By Greg Scott, Director, Media
“In this age... public sentiment is everything. With it, nothing can fail; against it, nothing can succeed. Whoever molds public sentiment goes deeper than he who enacts statutes, or pronounces judicial decisions.” -President Abraham Lincoln
We are engaged in a battle for the future of our society. There will be winners and there will be losers. And our anti-freedom opposition is relentless. So, if we want to preserve our freedom, there is not a second to spare and not a word to waste.
As Ronald Reagan said, “Freedom is never more than one generation away from extinction.”
That’s true. It’s also true that “Every conversation is part of our mission to change the culture.”
That’s good news: we have a chance to share the hope of freedom, opportunity, and prosperity with every audience, whether that’s during a national TV interview or in a one-on-one conversation.
Each of us plays a role in what kind of future we will have. You are making a difference on the ground every day as you build relationships and influence your communities with effective advocacy that will allow us to keep our Republic today and safe-keep it for future generations.
How effectively we communicate our ideas, how well we mold public opinion, will determine what side history is ours—the winning side or the losing side.

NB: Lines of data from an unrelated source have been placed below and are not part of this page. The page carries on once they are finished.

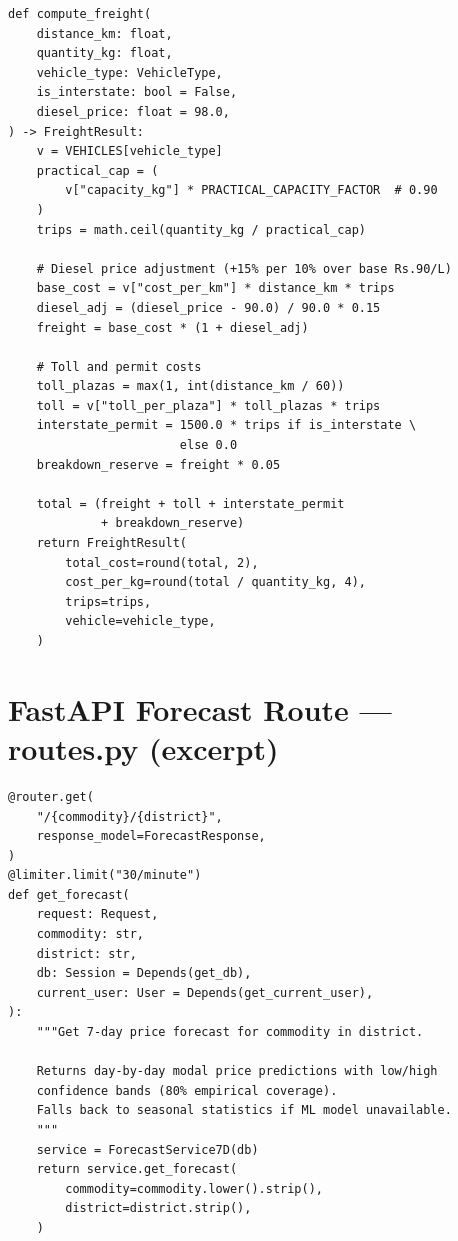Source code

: \documentclass[12pt,a4paper]{report}
\begin{document}
\begin{lstlisting}[caption={Diesel-adjusted freight cost computation}]
def compute_freight(
    distance_km: float,
    quantity_kg: float,
    vehicle_type: VehicleType,
    is_interstate: bool = False,
    diesel_price: float = 98.0,
) -> FreightResult:
    v = VEHICLES[vehicle_type]
    practical_cap = (
        v["capacity_kg"] * PRACTICAL_CAPACITY_FACTOR  # 0.90
    )
    trips = math.ceil(quantity_kg / practical_cap)

    # Diesel price adjustment (+15% per 10% over base Rs.90/L)
    base_cost = v["cost_per_km"] * distance_km * trips
    diesel_adj = (diesel_price - 90.0) / 90.0 * 0.15
    freight = base_cost * (1 + diesel_adj)

    # Toll and permit costs
    toll_plazas = max(1, int(distance_km / 60))
    toll = v["toll_per_plaza"] * toll_plazas * trips
    interstate_permit = 1500.0 * trips if is_interstate \
                        else 0.0
    breakdown_reserve = freight * 0.05

    total = (freight + toll + interstate_permit
             + breakdown_reserve)
    return FreightResult(
        total_cost=round(total, 2),
        cost_per_kg=round(total / quantity_kg, 4),
        trips=trips,
        vehicle=vehicle_type,
    )
\end{lstlisting}

\section{FastAPI Forecast Route --- routes.py (excerpt)}

\begin{lstlisting}[caption={7-day price forecast REST endpoint}]
@router.get(
    "/{commodity}/{district}",
    response_model=ForecastResponse,
)
@limiter.limit("30/minute")
def get_forecast(
    request: Request,
    commodity: str,
    district: str,
    db: Session = Depends(get_db),
    current_user: User = Depends(get_current_user),
):
    """Get 7-day price forecast for commodity in district.

    Returns day-by-day modal price predictions with low/high
    confidence bands (80% empirical coverage).
    Falls back to seasonal statistics if ML model unavailable.
    """
    service = ForecastService7D(db)
    return service.get_forecast(
        commodity=commodity.lower().strip(),
        district=district.strip(),
    )
\end{lstlisting}

\end{document}
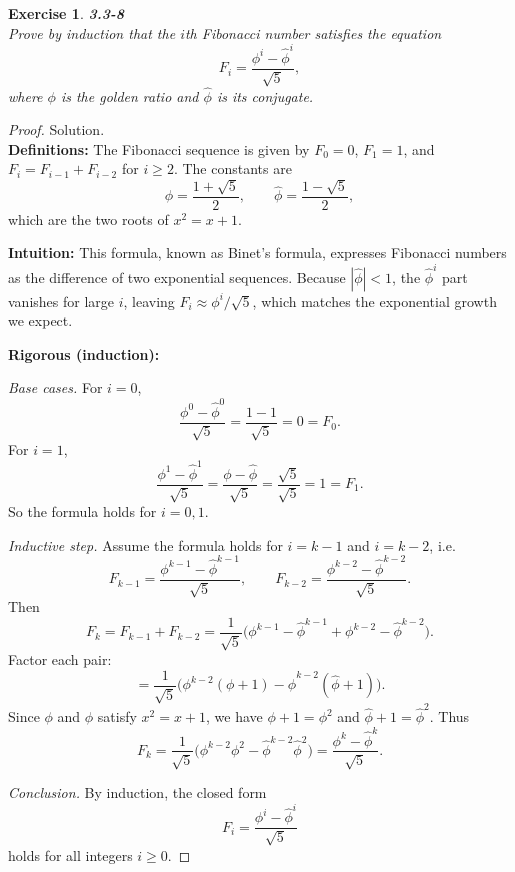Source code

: \documentclass[12pt]{article}
\newtheorem{exercise}[theorem]{Exercise}
\theoremstyle{definition}
\begin{document}
\newpage

\begin{exercise}
\noindent
\textbf{3.3-8} \\
Prove by induction that the $i$th Fibonacci number satisfies the equation
\[
F_i=\frac{\phi^i-\hat{\phi}^i}{\sqrt{5}},
\]
where $\phi$ is the golden ratio and $\hat{\phi}$ is its conjugate.
\end{exercise}

\begin{proof}
Solution. \\

\noindent
\textbf{Definitions:}
The Fibonacci sequence is given by $F_0=0$, $F_1=1$, and $F_{i}=F_{i-1}+F_{i-2}$ for $i\ge 2$.  
The constants are
\[
\phi=\frac{1+\sqrt{5}}{2}, \qquad \hat{\phi}=\frac{1-\sqrt{5}}{2},
\]
which are the two roots of $x^2=x+1$.

\noindent
\textbf{Intuition:}
This formula, known as Binet’s formula, expresses Fibonacci numbers as the difference of two exponential sequences.
Because $|\hat{\phi}|<1$, the $\hat{\phi}^i$ part vanishes for large $i$, leaving $F_i\approx \phi^i/\sqrt{5}$, which matches the exponential growth we expect.

\noindent
\textbf{Rigorous (induction):}

\emph{Base cases.}
For $i=0$,
\[
\frac{\phi^0-\hat{\phi}^0}{\sqrt{5}}=\frac{1-1}{\sqrt{5}}=0=F_0.
\]
For $i=1$,
\[
\frac{\phi^1-\hat{\phi}^1}{\sqrt{5}}=\frac{\phi-\hat{\phi}}{\sqrt{5}}=\frac{\sqrt{5}}{\sqrt{5}}=1=F_1.
\]
So the formula holds for $i=0,1$.

\emph{Inductive step.}
Assume the formula holds for $i=k-1$ and $i=k-2$, i.e.
\[
F_{k-1}=\frac{\phi^{k-1}-\hat{\phi}^{k-1}}{\sqrt{5}}, 
\qquad
F_{k-2}=\frac{\phi^{k-2}-\hat{\phi}^{k-2}}{\sqrt{5}}.
\]
Then
\[
F_k=F_{k-1}+F_{k-2}
=\frac{1}{\sqrt{5}}\Big(\phi^{k-1}-\hat{\phi}^{k-1}+\phi^{k-2}-\hat{\phi}^{k-2}\Big).
\]
Factor each pair:
\[
=\frac{1}{\sqrt{5}}\Big(\phi^{k-2}(\phi+1)-\hat{\phi}^{k-2}(\hat{\phi}+1)\Big).
\]
Since $\phi$ and $\hat{\phi}$ satisfy $x^2=x+1$, we have $\phi+1=\phi^2$ and $\hat{\phi}+1=\hat{\phi}^2$. Thus
\[
F_k=\frac{1}{\sqrt{5}}\Big(\phi^{k-2}\phi^2-\hat{\phi}^{k-2}\hat{\phi}^2\Big)
=\frac{\phi^k-\hat{\phi}^k}{\sqrt{5}}.
\]

\emph{Conclusion.}  
By induction, the closed form
\[
F_i=\frac{\phi^i-\hat{\phi}^i}{\sqrt{5}}
\]
holds for all integers $i\ge 0$.
\end{proof}

\newpage
\end{document}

That’s the purpose of this section: to help you with a plan for how to present our ideas for the purpose of winning friends for our cause and growing our movement.
The one and only reason the Heritage Foundation engages in any public communications is to influence audiences to respond in ways that advance our mission. You should adopt a similar mindset.
Before entering any mission-focused conversation, no matter what role you play in this battle of ideas, consider these questions:
- What is my mission?
- Who is my audience?
- What is my message?
- What do I want my audience to do with the message I deliver?
In other words, we go in with a plan. That plan requires knowing what you believe, why you believe it and having the right message to persuade your audience to join you.
Crafting a Mission-Focused Message
Our message is not “here are the facts.” How many of you have heard the statement Ben Shapiro has made famous: “Facts don’t care about your feelings.” Well, with all due respect to Ben, he has it perfectly backwards. The reality is that “Feelings don’t care about your facts.”
This is not to say that we should adopt an exclusively emotional appeal. We shouldn’t. However, we must understand that humans are heart-centric decision makers. If we don’t gain the audience’s trust by presenting an appealing vision of a shared future, we will never get your audience to listen to our facts and data in the first place. And we will certainly not convince them to join our movement.
Crafting a message for crucial conversations about our country’s future is a three-step, purposefully sequential process consisting of the following elements:
- Engage (Heart) – get attention, earn trust, present a compelling vision
- Equip (Mind) – supply the knowledge to deepen commitment to your vision
- Activate (Soul) – inspire action to advance your mission to build a movement
Delivering the Mission-Focused Message in Every Conversation
Again, go in with a plan. Not a general plan, but a specific plan of how you want to win. And by “win,” I don’t mean get more debate points. I mean win your conversation partner’s heart and mind.
You want to build a 20-30 second script to rehearse before entering the culture-changing conversation.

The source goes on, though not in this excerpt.